━━━ Material supplied ━━━
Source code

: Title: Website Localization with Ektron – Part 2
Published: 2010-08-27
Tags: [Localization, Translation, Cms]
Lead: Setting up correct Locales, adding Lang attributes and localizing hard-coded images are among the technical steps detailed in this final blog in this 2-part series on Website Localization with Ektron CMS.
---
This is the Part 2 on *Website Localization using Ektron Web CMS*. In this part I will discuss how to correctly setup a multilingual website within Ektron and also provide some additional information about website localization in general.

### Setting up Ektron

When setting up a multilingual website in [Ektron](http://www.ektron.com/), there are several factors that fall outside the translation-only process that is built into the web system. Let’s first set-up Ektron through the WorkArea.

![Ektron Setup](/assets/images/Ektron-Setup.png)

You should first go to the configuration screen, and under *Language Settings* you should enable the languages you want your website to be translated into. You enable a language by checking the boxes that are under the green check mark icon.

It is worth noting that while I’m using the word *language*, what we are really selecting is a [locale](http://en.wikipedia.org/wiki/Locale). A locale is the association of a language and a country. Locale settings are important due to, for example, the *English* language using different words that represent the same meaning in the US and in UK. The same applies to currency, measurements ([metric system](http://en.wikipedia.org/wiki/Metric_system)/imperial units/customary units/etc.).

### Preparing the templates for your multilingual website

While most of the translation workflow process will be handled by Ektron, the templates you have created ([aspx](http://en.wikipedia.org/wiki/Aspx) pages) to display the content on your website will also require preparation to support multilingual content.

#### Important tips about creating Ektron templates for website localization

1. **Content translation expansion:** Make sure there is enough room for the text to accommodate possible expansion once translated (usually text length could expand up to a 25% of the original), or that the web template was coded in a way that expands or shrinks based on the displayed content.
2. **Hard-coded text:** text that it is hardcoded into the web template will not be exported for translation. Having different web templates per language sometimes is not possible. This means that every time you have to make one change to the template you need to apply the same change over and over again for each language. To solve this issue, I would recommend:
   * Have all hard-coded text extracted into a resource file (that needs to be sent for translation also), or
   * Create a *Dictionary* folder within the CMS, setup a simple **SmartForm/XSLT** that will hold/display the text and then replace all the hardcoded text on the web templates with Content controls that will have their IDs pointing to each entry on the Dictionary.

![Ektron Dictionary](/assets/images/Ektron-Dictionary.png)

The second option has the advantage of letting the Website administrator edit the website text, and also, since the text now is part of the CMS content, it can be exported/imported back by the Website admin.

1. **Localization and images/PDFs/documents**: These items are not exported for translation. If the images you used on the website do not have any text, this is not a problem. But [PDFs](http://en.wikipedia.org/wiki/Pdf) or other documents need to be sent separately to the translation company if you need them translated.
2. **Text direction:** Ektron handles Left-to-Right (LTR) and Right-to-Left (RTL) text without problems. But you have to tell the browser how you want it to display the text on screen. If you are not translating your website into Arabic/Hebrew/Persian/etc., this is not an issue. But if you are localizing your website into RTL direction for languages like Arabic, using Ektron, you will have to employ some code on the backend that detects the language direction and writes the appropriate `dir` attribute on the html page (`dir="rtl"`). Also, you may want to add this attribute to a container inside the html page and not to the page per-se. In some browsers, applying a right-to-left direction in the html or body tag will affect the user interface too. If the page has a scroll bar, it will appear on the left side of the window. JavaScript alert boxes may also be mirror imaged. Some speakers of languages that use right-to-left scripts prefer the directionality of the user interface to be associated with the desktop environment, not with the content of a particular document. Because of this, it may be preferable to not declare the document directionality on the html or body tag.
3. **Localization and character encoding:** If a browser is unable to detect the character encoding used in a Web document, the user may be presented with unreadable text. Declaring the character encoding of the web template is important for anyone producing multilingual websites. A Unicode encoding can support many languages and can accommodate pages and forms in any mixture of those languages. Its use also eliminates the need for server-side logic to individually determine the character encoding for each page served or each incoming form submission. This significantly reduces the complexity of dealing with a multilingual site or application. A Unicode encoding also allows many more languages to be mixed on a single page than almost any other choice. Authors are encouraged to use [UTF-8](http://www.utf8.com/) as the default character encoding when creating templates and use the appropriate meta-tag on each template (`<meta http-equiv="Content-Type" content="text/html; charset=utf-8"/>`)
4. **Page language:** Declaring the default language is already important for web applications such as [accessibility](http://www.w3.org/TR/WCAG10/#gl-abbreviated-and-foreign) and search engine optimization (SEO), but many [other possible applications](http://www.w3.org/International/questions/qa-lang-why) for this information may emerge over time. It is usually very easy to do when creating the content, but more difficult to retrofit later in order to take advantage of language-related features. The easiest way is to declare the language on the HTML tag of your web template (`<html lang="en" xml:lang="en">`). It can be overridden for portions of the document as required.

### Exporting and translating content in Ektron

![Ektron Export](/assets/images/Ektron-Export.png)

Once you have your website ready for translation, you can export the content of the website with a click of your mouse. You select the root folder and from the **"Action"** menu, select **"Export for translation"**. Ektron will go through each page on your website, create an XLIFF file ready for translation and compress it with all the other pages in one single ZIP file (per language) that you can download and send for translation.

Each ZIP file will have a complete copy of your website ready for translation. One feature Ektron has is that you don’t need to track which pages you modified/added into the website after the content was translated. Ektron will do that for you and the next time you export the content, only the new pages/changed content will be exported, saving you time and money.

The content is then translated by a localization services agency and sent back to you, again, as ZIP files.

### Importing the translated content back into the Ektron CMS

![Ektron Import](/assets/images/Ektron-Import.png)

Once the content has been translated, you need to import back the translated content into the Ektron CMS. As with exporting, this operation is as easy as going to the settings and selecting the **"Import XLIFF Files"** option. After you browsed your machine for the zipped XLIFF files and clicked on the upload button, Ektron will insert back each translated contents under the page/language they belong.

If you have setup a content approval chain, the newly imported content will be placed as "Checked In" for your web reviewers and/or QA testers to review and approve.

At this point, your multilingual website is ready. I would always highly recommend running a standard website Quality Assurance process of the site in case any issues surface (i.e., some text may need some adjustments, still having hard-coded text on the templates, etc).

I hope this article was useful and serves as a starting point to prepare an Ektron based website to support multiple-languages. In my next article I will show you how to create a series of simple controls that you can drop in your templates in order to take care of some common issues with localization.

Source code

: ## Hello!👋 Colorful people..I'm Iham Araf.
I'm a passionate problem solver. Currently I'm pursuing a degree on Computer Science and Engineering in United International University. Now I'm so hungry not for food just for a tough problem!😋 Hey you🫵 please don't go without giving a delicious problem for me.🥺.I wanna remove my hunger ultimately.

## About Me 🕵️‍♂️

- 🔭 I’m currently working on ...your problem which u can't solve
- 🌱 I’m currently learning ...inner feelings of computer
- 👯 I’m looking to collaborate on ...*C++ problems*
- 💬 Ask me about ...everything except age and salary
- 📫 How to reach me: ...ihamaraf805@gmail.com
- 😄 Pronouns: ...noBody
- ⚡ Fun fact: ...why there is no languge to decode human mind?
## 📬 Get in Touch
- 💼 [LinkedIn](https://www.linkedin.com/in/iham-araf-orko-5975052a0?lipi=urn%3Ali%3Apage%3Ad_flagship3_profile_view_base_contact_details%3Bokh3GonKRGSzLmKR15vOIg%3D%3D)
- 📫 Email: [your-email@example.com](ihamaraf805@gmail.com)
━━━
■ What you are asked to do
Can you give every line above again, exactly as written?

■ Solved exercise
Source code

: Title: Website Localization with Ektron – Part 2
Published: 2010-08-27
Tags: [Localization, Translation, Cms]
Lead: Setting up correct Locales, adding Lang attributes and localizing hard-coded images are among the technical steps detailed in this final blog in this 2-part series on Website Localization with Ektron CMS.
---
This is the Part 2 on *Website Localization using Ektron Web CMS*. In this part I will discuss how to correctly setup a multilingual website within Ektron and also provide some additional information about website localization in general.

### Setting up Ektron

When setting up a multilingual website in [Ektron](http://www.ektron.com/), there are several factors that fall outside the translation-only process that is built into the web system. Let’s first set-up Ektron through the WorkArea.

![Ektron Setup](/assets/images/Ektron-Setup.png)

You should first go to the configuration screen, and under *Language Settings* you should enable the languages you want your website to be translated into. You enable a language by checking the boxes that are under the green check mark icon.

It is worth noting that while I’m using the word *language*, what we are really selecting is a [locale](http://en.wikipedia.org/wiki/Locale). A locale is the association of a language and a country. Locale settings are important due to, for example, the *English* language using different words that represent the same meaning in the US and in UK. The same applies to currency, measurements ([metric system](http://en.wikipedia.org/wiki/Metric_system)/imperial units/customary units/etc.).

### Preparing the templates for your multilingual website

While most of the translation workflow process will be handled by Ektron, the templates you have created ([aspx](http://en.wikipedia.org/wiki/Aspx) pages) to display the content on your website will also require preparation to support multilingual content.

#### Important tips about creating Ektron templates for website localization

1. **Content translation expansion:** Make sure there is enough room for the text to accommodate possible expansion once translated (usually text length could expand up to a 25% of the original), or that the web template was coded in a way that expands or shrinks based on the displayed content.
2. **Hard-coded text:** text that it is hardcoded into the web template will not be exported for translation. Having different web templates per language sometimes is not possible. This means that every time you have to make one change to the template you need to apply the same change over and over again for each language. To solve this issue, I would recommend:
   * Have all hard-coded text extracted into a resource file (that needs to be sent for translation also), or
   * Create a *Dictionary* folder within the CMS, setup a simple **SmartForm/XSLT** that will hold/display the text and then replace all the hardcoded text on the web templates with Content controls that will have their IDs pointing to each entry on the Dictionary.

![Ektron Dictionary](/assets/images/Ektron-Dictionary.png)

The second option has the advantage of letting the Website administrator edit the website text, and also, since the text now is part of the CMS content, it can be exported/imported back by the Website admin.

1. **Localization and images/PDFs/documents**: These items are not exported for translation. If the images you used on the website do not have any text, this is not a problem. But [PDFs](http://en.wikipedia.org/wiki/Pdf) or other documents need to be sent separately to the translation company if you need them translated.
2. **Text direction:** Ektron handles Left-to-Right (LTR) and Right-to-Left (RTL) text without problems. But you have to tell the browser how you want it to display the text on screen. If you are not translating your website into Arabic/Hebrew/Persian/etc., this is not an issue. But if you are localizing your website into RTL direction for languages like Arabic, using Ektron, you will have to employ some code on the backend that detects the language direction and writes the appropriate `dir` attribute on the html page (`dir="rtl"`). Also, you may want to add this attribute to a container inside the html page and not to the page per-se. In some browsers, applying a right-to-left direction in the html or body tag will affect the user interface too. If the page has a scroll bar, it will appear on the left side of the window. JavaScript alert boxes may also be mirror imaged. Some speakers of languages that use right-to-left scripts prefer the directionality of the user interface to be associated with the desktop environment, not with the content of a particular document. Because of this, it may be preferable to not declare the document directionality on the html or body tag.
3. **Localization and character encoding:** If a browser is unable to detect the character encoding used in a Web document, the user may be presented with unreadable text. Declaring the character encoding of the web template is important for anyone producing multilingual websites. A Unicode encoding can support many languages and can accommodate pages and forms in any mixture of those languages. Its use also eliminates the need for server-side logic to individually determine the character encoding for each page served or each incoming form submission. This significantly reduces the complexity of dealing with a multilingual site or application. A Unicode encoding also allows many more languages to be mixed on a single page than almost any other choice. Authors are encouraged to use [UTF-8](http://www.utf8.com/) as the default character encoding when creating templates and use the appropriate meta-tag on each template (`<meta http-equiv="Content-Type" content="text/html; charset=utf-8"/>`)
4. **Page language:** Declaring the default language is already important for web applications such as [accessibility](http://www.w3.org/TR/WCAG10/#gl-abbreviated-and-foreign) and search engine optimization (SEO), but many [other possible applications](http://www.w3.org/International/questions/qa-lang-why) for this information may emerge over time. It is usually very easy to do when creating the content, but more difficult to retrofit later in order to take advantage of language-related features. The easiest way is to declare the language on the HTML tag of your web template (`<html lang="en" xml:lang="en">`). It can be overridden for portions of the document as required.

### Exporting and translating content in Ektron

![Ektron Export](/assets/images/Ektron-Export.png)

Once you have your website ready for translation, you can export the content of the website with a click of your mouse. You select the root folder and from the **"Action"** menu, select **"Export for translation"**. Ektron will go through each page on your website, create an XLIFF file ready for translation and compress it with all the other pages in one single ZIP file (per language) that you can download and send for translation.

Each ZIP file will have a complete copy of your website ready for translation. One feature Ektron has is that you don’t need to track which pages you modified/added into the website after the content was translated. Ektron will do that for you and the next time you export the content, only the new pages/changed content will be exported, saving you time and money.

The content is then translated by a localization services agency and sent back to you, again, as ZIP files.

### Importing the translated content back into the Ektron CMS

![Ektron Import](/assets/images/Ektron-Import.png)

Once the content has been translated, you need to import back the translated content into the Ektron CMS. As with exporting, this operation is as easy as going to the settings and selecting the **"Import XLIFF Files"** option. After you browsed your machine for the zipped XLIFF files and clicked on the upload button, Ektron will insert back each translated contents under the page/language they belong.

If you have setup a content approval chain, the newly imported content will be placed as "Checked In" for your web reviewers and/or QA testers to review and approve.

At this point, your multilingual website is ready. I would always highly recommend running a standard website Quality Assurance process of the site in case any issues surface (i.e., some text may need some adjustments, still having hard-coded text on the templates, etc).

I hope this article was useful and serves as a starting point to prepare an Ektron based website to support multiple-languages. In my next article I will show you how to create a series of simple controls that you can drop in your templates in order to take care of some common issues with localization.

Source code

: ## Hello!👋 Colorful people..I'm Iham Araf.
I'm a passionate problem solver. Currently I'm pursuing a degree on Computer Science and Engineering in United International University. Now I'm so hungry not for food just for a tough problem!😋 Hey you🫵 please don't go without giving a delicious problem for me.🥺.I wanna remove my hunger ultimately.

## About Me 🕵️‍♂️

- 🔭 I’m currently working on ...your problem which u can't solve
- 🌱 I’m currently learning ...inner feelings of computer
- 👯 I’m looking to collaborate on ...*C++ problems*
- 💬 Ask me about ...everything except age and salary
- 📫 How to reach me: ...ihamaraf805@gmail.com
- 😄 Pronouns: ...noBody
- ⚡ Fun fact: ...why there is no languge to decode human mind?
## 📬 Get in Touch
- 💼 [LinkedIn](https://www.linkedin.com/in/iham-araf-orko-5975052a0?lipi=urn%3Ali%3Apage%3Ad_flagship3_profile_view_base_contact_details%3Bokh3GonKRGSzLmKR15vOIg%3D%3D)
- 📫 Email: [your-email@example.com](ihamaraf805@gmail.com)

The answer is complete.